**** DATA UNDER STUDY

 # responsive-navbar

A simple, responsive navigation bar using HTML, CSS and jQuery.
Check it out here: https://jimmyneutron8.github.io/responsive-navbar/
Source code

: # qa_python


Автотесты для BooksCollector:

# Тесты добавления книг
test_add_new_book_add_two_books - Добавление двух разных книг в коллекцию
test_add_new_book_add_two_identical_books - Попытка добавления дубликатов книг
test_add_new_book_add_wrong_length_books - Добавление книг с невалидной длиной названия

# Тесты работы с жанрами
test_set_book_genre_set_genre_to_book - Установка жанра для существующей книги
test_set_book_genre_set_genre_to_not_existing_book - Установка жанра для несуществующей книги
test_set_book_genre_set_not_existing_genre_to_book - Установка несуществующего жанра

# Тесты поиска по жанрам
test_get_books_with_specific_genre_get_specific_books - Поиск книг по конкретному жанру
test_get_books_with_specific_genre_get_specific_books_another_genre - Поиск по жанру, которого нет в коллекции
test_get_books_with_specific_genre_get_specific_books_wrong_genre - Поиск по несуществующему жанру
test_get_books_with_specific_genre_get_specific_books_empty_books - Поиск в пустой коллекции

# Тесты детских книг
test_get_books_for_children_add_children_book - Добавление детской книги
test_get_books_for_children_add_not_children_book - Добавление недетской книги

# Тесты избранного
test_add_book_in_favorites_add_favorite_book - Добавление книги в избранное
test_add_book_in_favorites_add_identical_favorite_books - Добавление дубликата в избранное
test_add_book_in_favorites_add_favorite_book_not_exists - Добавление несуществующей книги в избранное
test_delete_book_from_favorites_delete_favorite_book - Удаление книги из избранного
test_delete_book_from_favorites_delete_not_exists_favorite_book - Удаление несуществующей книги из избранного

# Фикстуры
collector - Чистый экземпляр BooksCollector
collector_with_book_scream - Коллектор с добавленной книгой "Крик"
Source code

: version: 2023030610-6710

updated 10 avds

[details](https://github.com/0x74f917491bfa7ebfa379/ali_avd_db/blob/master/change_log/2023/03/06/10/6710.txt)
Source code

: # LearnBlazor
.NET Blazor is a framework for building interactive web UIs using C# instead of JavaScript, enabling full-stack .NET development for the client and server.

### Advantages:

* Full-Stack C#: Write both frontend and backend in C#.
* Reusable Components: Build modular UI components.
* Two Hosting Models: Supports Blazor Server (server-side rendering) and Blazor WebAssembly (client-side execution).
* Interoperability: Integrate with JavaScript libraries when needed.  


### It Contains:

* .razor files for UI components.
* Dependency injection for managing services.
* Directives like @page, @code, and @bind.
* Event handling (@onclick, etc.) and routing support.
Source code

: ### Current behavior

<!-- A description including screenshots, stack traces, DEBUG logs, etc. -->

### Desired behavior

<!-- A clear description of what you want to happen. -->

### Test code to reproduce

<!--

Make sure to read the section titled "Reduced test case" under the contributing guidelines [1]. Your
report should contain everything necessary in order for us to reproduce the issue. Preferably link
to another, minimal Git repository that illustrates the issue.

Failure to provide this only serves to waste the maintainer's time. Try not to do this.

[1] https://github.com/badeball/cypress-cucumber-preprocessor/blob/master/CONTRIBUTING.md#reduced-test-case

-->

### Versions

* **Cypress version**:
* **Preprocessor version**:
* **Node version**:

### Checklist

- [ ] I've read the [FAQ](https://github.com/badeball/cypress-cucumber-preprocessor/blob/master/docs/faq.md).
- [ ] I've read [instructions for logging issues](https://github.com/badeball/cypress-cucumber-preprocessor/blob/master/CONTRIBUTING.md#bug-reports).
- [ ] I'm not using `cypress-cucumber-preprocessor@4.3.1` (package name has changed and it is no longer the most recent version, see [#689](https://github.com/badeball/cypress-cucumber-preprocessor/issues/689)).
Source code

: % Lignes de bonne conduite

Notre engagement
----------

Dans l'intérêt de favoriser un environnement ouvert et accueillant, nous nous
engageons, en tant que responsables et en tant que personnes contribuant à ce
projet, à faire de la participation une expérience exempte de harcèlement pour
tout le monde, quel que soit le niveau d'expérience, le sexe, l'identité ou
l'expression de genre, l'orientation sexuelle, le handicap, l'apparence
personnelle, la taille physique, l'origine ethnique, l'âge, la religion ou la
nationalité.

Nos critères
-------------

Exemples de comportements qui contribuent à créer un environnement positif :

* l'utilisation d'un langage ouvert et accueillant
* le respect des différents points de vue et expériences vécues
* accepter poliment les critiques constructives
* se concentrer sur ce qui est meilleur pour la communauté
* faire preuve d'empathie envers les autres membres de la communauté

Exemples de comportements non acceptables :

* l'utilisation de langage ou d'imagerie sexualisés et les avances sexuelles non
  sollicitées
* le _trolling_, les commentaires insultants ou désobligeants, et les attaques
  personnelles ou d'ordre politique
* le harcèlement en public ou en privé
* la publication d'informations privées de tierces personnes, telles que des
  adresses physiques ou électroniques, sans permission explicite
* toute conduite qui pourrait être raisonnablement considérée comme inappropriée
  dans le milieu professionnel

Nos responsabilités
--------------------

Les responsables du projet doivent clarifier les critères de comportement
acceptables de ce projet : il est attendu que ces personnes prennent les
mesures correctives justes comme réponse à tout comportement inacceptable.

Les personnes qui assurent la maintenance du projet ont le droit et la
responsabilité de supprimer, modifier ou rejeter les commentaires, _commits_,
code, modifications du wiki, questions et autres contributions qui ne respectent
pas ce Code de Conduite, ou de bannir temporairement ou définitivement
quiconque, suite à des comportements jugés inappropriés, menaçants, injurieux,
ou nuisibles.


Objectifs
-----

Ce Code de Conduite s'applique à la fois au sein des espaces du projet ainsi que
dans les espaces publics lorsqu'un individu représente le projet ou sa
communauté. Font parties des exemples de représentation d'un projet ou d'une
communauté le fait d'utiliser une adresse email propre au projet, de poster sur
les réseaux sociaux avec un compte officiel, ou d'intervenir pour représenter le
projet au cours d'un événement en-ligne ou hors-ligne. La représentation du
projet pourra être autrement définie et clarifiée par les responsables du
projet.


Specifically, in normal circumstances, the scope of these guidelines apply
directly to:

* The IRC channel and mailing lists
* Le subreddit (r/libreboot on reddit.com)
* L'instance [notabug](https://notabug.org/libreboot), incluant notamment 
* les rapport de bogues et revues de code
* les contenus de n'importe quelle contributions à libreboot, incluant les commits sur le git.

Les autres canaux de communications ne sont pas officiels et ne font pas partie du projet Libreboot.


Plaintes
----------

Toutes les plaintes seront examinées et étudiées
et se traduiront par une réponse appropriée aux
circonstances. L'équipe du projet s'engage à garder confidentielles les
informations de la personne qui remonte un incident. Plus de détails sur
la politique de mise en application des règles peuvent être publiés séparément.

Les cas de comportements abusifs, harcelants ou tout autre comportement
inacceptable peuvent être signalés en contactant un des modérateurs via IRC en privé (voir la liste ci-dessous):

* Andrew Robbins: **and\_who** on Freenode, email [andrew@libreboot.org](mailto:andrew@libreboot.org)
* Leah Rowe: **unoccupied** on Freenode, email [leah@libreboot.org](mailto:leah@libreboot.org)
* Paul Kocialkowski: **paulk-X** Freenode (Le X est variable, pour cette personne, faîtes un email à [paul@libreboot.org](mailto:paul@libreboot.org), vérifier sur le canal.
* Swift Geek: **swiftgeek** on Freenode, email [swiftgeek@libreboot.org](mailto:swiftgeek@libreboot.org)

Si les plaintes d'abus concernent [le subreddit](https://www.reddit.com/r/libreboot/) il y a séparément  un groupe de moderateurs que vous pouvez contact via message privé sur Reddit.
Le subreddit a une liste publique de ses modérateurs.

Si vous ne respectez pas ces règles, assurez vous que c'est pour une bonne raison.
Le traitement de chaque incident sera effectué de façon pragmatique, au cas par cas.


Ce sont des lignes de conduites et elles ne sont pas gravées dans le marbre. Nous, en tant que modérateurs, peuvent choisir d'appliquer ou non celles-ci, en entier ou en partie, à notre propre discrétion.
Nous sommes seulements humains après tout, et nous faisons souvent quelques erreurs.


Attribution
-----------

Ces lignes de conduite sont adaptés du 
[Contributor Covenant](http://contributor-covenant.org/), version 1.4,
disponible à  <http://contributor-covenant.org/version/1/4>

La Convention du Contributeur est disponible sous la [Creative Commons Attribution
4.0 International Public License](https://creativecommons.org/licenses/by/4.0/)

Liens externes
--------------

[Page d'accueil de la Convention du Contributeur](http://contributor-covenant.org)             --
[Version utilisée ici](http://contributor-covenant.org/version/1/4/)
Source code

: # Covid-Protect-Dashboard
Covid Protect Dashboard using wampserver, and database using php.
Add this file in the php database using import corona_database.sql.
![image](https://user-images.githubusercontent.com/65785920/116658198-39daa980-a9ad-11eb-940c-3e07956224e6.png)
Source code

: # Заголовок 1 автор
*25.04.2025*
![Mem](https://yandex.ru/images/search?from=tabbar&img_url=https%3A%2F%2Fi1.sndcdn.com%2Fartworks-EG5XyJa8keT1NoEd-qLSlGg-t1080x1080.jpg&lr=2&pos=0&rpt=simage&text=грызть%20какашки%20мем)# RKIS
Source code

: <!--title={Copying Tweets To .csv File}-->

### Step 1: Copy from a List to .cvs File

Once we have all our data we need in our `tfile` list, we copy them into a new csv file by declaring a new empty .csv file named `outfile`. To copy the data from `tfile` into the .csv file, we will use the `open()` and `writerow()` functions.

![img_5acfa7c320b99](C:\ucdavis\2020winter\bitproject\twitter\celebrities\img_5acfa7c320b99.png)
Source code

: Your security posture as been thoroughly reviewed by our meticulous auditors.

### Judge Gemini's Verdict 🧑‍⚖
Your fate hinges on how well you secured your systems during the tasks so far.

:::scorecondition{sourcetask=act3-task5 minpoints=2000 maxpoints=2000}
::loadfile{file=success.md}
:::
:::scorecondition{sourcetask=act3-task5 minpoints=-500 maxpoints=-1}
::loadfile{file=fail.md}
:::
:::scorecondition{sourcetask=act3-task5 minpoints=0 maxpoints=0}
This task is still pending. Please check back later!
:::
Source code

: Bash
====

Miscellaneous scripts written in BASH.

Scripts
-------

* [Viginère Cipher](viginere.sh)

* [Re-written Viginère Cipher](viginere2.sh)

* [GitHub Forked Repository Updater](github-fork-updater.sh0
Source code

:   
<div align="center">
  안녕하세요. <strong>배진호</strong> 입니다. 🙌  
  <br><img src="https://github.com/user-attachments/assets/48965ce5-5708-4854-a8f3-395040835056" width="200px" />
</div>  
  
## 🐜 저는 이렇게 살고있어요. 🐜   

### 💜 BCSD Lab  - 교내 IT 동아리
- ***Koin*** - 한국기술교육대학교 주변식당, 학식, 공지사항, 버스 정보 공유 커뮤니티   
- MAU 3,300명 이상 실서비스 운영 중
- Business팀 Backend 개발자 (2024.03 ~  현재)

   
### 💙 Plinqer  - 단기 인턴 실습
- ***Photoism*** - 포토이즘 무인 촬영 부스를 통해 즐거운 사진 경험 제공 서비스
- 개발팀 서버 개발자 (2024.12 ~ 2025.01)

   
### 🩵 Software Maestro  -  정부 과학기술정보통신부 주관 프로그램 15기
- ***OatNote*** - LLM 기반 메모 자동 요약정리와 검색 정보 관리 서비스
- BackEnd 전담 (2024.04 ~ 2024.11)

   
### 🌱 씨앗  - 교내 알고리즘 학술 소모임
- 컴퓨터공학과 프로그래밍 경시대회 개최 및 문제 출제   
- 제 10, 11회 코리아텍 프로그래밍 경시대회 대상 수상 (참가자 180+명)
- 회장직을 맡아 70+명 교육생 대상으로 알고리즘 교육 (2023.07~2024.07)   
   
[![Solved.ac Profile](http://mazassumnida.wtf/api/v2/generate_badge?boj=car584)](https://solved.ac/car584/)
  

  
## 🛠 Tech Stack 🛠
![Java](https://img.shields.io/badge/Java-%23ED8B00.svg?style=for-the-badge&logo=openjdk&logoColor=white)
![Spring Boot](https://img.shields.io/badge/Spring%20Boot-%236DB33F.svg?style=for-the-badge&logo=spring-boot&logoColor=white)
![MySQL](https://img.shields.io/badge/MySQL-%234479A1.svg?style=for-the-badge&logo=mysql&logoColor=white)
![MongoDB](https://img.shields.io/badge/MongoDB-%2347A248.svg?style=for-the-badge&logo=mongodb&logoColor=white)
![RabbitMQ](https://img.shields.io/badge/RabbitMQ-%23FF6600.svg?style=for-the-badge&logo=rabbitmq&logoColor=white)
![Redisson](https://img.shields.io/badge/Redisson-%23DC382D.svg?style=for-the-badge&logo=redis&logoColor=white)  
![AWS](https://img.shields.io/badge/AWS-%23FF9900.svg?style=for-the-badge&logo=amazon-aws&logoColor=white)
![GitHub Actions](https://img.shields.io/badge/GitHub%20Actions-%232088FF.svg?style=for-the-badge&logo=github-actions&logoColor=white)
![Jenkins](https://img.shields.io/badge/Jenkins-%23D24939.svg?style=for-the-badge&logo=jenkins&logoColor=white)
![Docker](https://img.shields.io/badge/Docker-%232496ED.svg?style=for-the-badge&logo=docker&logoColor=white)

********

Wherever the word "commentaires" turns up in the material, copy the whole line.

OUTPUT:
* le _trolling_, les commentaires insultants ou désobligeants, et les attaques
responsabilité de supprimer, modifier ou rejeter les commentaires, _commits_,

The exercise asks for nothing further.